▶ **Directions**
The job is to output each record exactly as it stands, pictures excluded.

▶ **Data to examine**

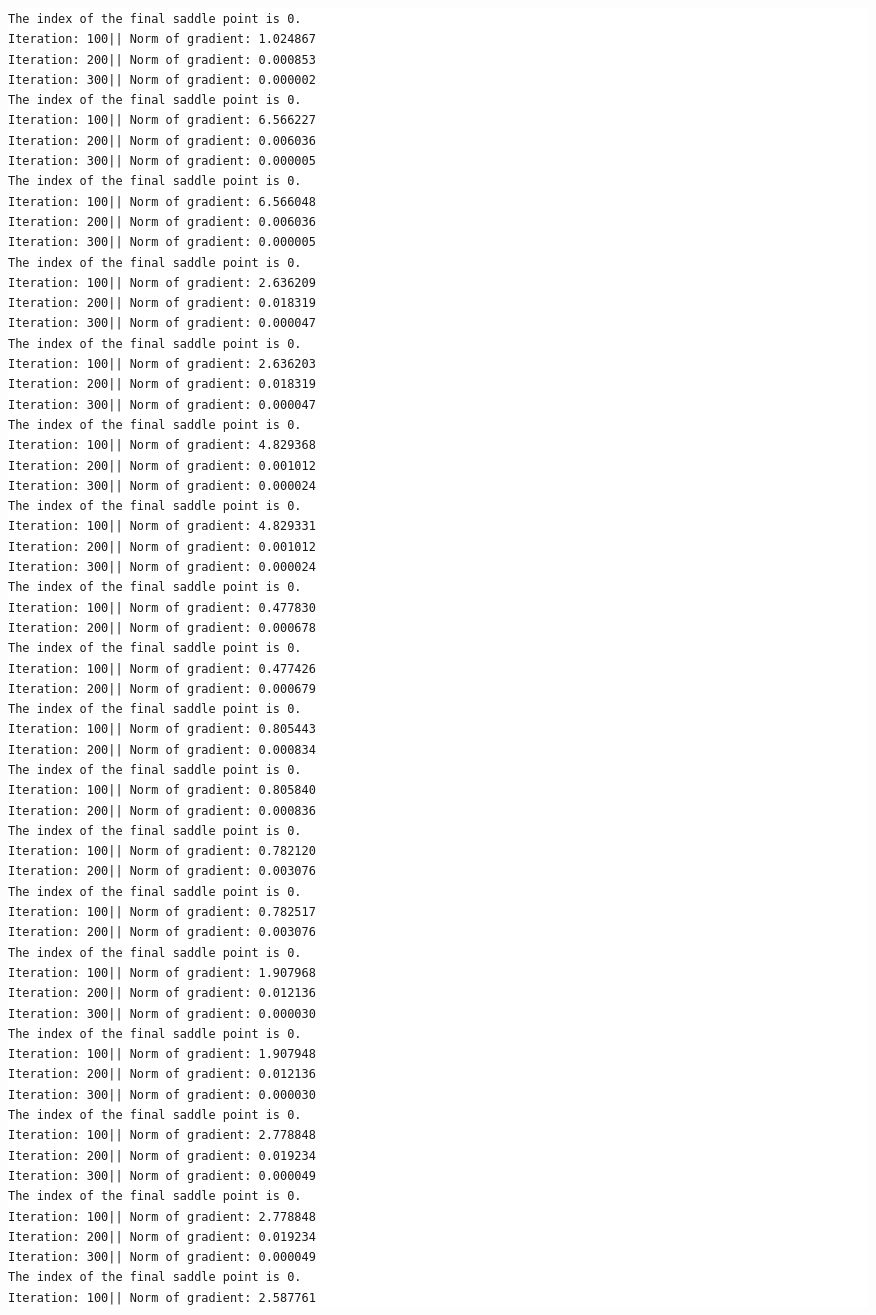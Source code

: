     The index of the final saddle point is 0.
    Iteration: 100|| Norm of gradient: 1.024867
    Iteration: 200|| Norm of gradient: 0.000853
    Iteration: 300|| Norm of gradient: 0.000002
    The index of the final saddle point is 0.
    Iteration: 100|| Norm of gradient: 6.566227
    Iteration: 200|| Norm of gradient: 0.006036
    Iteration: 300|| Norm of gradient: 0.000005
    The index of the final saddle point is 0.
    Iteration: 100|| Norm of gradient: 6.566048
    Iteration: 200|| Norm of gradient: 0.006036
    Iteration: 300|| Norm of gradient: 0.000005
    The index of the final saddle point is 0.
    Iteration: 100|| Norm of gradient: 2.636209
    Iteration: 200|| Norm of gradient: 0.018319
    Iteration: 300|| Norm of gradient: 0.000047
    The index of the final saddle point is 0.
    Iteration: 100|| Norm of gradient: 2.636203
    Iteration: 200|| Norm of gradient: 0.018319
    Iteration: 300|| Norm of gradient: 0.000047
    The index of the final saddle point is 0.
    Iteration: 100|| Norm of gradient: 4.829368
    Iteration: 200|| Norm of gradient: 0.001012
    Iteration: 300|| Norm of gradient: 0.000024
    The index of the final saddle point is 0.
    Iteration: 100|| Norm of gradient: 4.829331
    Iteration: 200|| Norm of gradient: 0.001012
    Iteration: 300|| Norm of gradient: 0.000024
    The index of the final saddle point is 0.
    Iteration: 100|| Norm of gradient: 0.477830
    Iteration: 200|| Norm of gradient: 0.000678
    The index of the final saddle point is 0.
    Iteration: 100|| Norm of gradient: 0.477426
    Iteration: 200|| Norm of gradient: 0.000679
    The index of the final saddle point is 0.
    Iteration: 100|| Norm of gradient: 0.805443
    Iteration: 200|| Norm of gradient: 0.000834
    The index of the final saddle point is 0.
    Iteration: 100|| Norm of gradient: 0.805840
    Iteration: 200|| Norm of gradient: 0.000836
    The index of the final saddle point is 0.
    Iteration: 100|| Norm of gradient: 0.782120
    Iteration: 200|| Norm of gradient: 0.003076
    The index of the final saddle point is 0.
    Iteration: 100|| Norm of gradient: 0.782517
    Iteration: 200|| Norm of gradient: 0.003076
    The index of the final saddle point is 0.
    Iteration: 100|| Norm of gradient: 1.907968
    Iteration: 200|| Norm of gradient: 0.012136
    Iteration: 300|| Norm of gradient: 0.000030
    The index of the final saddle point is 0.
    Iteration: 100|| Norm of gradient: 1.907948
    Iteration: 200|| Norm of gradient: 0.012136
    Iteration: 300|| Norm of gradient: 0.000030
    The index of the final saddle point is 0.
    Iteration: 100|| Norm of gradient: 2.778848
    Iteration: 200|| Norm of gradient: 0.019234
    Iteration: 300|| Norm of gradient: 0.000049
    The index of the final saddle point is 0.
    Iteration: 100|| Norm of gradient: 2.778848
    Iteration: 200|| Norm of gradient: 0.019234
    Iteration: 300|| Norm of gradient: 0.000049
    The index of the final saddle point is 0.
    Iteration: 100|| Norm of gradient: 2.587761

▶ **Exercise answer**
Source code

:     The index of the final saddle point is 0.
    Iteration: 100|| Norm of gradient: 1.024867
    Iteration: 200|| Norm of gradient: 0.000853
    Iteration: 300|| Norm of gradient: 0.000002
    The index of the final saddle point is 0.
    Iteration: 100|| Norm of gradient: 6.566227
    Iteration: 200|| Norm of gradient: 0.006036
    Iteration: 300|| Norm of gradient: 0.000005
    The index of the final saddle point is 0.
    Iteration: 100|| Norm of gradient: 6.566048
    Iteration: 200|| Norm of gradient: 0.006036
    Iteration: 300|| Norm of gradient: 0.000005
    The index of the final saddle point is 0.
    Iteration: 100|| Norm of gradient: 2.636209
    Iteration: 200|| Norm of gradient: 0.018319
    Iteration: 300|| Norm of gradient: 0.000047
    The index of the final saddle point is 0.
    Iteration: 100|| Norm of gradient: 2.636203
    Iteration: 200|| Norm of gradient: 0.018319
    Iteration: 300|| Norm of gradient: 0.000047
    The index of the final saddle point is 0.
    Iteration: 100|| Norm of gradient: 4.829368
    Iteration: 200|| Norm of gradient: 0.001012
    Iteration: 300|| Norm of gradient: 0.000024
    The index of the final saddle point is 0.
    Iteration: 100|| Norm of gradient: 4.829331
    Iteration: 200|| Norm of gradient: 0.001012
    Iteration: 300|| Norm of gradient: 0.000024
    The index of the final saddle point is 0.
    Iteration: 100|| Norm of gradient: 0.477830
    Iteration: 200|| Norm of gradient: 0.000678
    The index of the final saddle point is 0.
    Iteration: 100|| Norm of gradient: 0.477426
    Iteration: 200|| Norm of gradient: 0.000679
    The index of the final saddle point is 0.
    Iteration: 100|| Norm of gradient: 0.805443
    Iteration: 200|| Norm of gradient: 0.000834
    The index of the final saddle point is 0.
    Iteration: 100|| Norm of gradient: 0.805840
    Iteration: 200|| Norm of gradient: 0.000836
    The index of the final saddle point is 0.
    Iteration: 100|| Norm of gradient: 0.782120
    Iteration: 200|| Norm of gradient: 0.003076
    The index of the final saddle point is 0.
    Iteration: 100|| Norm of gradient: 0.782517
    Iteration: 200|| Norm of gradient: 0.003076
    The index of the final saddle point is 0.
    Iteration: 100|| Norm of gradient: 1.907968
    Iteration: 200|| Norm of gradient: 0.012136
    Iteration: 300|| Norm of gradient: 0.000030
    The index of the final saddle point is 0.
    Iteration: 100|| Norm of gradient: 1.907948
    Iteration: 200|| Norm of gradient: 0.012136
    Iteration: 300|| Norm of gradient: 0.000030
    The index of the final saddle point is 0.
    Iteration: 100|| Norm of gradient: 2.778848
    Iteration: 200|| Norm of gradient: 0.019234
    Iteration: 300|| Norm of gradient: 0.000049
    The index of the final saddle point is 0.
    Iteration: 100|| Norm of gradient: 2.778848
    Iteration: 200|| Norm of gradient: 0.019234
    Iteration: 300|| Norm of gradient: 0.000049
    The index of the final saddle point is 0.
    Iteration: 100|| Norm of gradient: 2.587761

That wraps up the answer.